Find how many lines of the records hold the string "pageeditcontextinterface" and reply with only that total.
Material for this exercise Start Marker
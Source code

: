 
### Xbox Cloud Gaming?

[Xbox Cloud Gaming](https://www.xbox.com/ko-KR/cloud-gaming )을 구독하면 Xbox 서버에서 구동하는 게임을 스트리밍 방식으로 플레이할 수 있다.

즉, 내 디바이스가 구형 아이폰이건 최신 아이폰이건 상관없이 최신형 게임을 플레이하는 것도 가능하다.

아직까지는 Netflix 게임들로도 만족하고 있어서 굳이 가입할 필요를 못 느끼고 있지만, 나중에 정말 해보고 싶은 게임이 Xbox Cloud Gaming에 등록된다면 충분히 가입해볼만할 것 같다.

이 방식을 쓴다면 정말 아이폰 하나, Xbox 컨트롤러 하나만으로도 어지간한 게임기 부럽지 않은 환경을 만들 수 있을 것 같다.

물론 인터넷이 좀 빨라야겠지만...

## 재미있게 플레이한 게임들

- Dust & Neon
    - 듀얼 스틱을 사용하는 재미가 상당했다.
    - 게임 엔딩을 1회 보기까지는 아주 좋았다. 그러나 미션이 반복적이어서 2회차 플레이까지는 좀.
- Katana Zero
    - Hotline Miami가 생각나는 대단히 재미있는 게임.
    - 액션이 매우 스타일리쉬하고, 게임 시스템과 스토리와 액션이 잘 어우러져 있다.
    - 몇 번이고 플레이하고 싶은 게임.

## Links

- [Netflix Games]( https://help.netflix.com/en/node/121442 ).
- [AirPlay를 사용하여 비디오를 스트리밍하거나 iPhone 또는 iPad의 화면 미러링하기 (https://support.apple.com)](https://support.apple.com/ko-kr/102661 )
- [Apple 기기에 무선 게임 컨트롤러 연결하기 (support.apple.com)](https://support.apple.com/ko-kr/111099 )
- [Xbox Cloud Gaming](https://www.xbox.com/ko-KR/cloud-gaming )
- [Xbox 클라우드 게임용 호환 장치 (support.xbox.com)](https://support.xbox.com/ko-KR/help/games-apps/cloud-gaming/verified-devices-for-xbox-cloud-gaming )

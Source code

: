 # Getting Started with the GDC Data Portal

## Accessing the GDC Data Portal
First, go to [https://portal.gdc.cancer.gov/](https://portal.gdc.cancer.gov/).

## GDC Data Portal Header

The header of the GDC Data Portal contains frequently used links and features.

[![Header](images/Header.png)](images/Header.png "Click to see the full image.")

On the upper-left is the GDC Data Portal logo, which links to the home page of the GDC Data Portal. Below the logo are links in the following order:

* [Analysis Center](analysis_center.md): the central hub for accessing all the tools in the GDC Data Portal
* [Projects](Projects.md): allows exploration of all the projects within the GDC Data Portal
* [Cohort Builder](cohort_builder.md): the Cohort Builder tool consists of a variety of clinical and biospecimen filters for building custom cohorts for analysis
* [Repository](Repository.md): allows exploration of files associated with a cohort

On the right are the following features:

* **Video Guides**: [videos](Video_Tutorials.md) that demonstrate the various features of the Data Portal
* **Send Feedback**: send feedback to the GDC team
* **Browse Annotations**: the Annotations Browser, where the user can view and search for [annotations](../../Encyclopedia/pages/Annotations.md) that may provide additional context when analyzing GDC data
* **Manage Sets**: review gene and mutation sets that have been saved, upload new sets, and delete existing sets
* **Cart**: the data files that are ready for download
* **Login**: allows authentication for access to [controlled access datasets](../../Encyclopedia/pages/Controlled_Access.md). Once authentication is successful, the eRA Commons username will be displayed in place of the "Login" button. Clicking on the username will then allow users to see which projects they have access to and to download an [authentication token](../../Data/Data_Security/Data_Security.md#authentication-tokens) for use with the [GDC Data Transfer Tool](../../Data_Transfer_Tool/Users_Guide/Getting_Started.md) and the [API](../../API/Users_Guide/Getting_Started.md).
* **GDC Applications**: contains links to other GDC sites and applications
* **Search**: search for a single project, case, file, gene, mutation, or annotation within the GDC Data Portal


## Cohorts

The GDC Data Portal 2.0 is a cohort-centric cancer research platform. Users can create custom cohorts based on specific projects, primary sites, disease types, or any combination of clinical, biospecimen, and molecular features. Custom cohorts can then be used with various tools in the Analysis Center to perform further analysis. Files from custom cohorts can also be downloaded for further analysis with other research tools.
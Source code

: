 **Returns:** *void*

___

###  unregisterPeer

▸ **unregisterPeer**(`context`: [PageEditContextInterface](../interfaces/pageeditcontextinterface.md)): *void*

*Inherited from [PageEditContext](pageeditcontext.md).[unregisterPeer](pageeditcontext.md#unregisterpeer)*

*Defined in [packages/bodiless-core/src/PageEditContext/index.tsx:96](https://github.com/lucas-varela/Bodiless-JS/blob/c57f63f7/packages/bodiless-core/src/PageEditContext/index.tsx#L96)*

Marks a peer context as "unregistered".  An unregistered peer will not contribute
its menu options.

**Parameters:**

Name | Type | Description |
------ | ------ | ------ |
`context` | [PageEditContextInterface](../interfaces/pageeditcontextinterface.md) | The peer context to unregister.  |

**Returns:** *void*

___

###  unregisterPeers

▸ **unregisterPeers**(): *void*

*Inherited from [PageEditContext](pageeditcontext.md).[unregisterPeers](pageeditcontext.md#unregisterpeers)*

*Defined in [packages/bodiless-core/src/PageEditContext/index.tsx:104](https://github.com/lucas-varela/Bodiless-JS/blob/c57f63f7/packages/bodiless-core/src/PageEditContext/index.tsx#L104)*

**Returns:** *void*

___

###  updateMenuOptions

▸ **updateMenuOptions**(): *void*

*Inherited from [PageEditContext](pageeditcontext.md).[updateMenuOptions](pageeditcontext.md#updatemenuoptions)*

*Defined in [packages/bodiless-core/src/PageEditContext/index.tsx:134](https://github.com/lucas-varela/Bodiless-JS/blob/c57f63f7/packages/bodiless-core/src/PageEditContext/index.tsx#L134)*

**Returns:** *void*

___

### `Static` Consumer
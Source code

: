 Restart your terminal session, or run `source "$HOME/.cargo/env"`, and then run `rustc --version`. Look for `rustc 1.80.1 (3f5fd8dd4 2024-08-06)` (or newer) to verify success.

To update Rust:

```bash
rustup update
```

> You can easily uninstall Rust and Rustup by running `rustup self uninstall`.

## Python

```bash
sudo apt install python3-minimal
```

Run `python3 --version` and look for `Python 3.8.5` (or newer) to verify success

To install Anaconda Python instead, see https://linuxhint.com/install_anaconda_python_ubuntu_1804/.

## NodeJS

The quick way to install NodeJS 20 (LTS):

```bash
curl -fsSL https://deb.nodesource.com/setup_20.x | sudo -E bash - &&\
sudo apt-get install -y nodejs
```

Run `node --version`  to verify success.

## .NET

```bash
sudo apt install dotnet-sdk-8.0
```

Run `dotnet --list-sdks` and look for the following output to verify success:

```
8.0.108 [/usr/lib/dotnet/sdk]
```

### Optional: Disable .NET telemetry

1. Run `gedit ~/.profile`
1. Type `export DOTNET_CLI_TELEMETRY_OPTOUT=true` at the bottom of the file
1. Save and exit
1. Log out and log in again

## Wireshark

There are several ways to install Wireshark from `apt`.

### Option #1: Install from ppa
Material for this exercise End Marker
Task solution | 2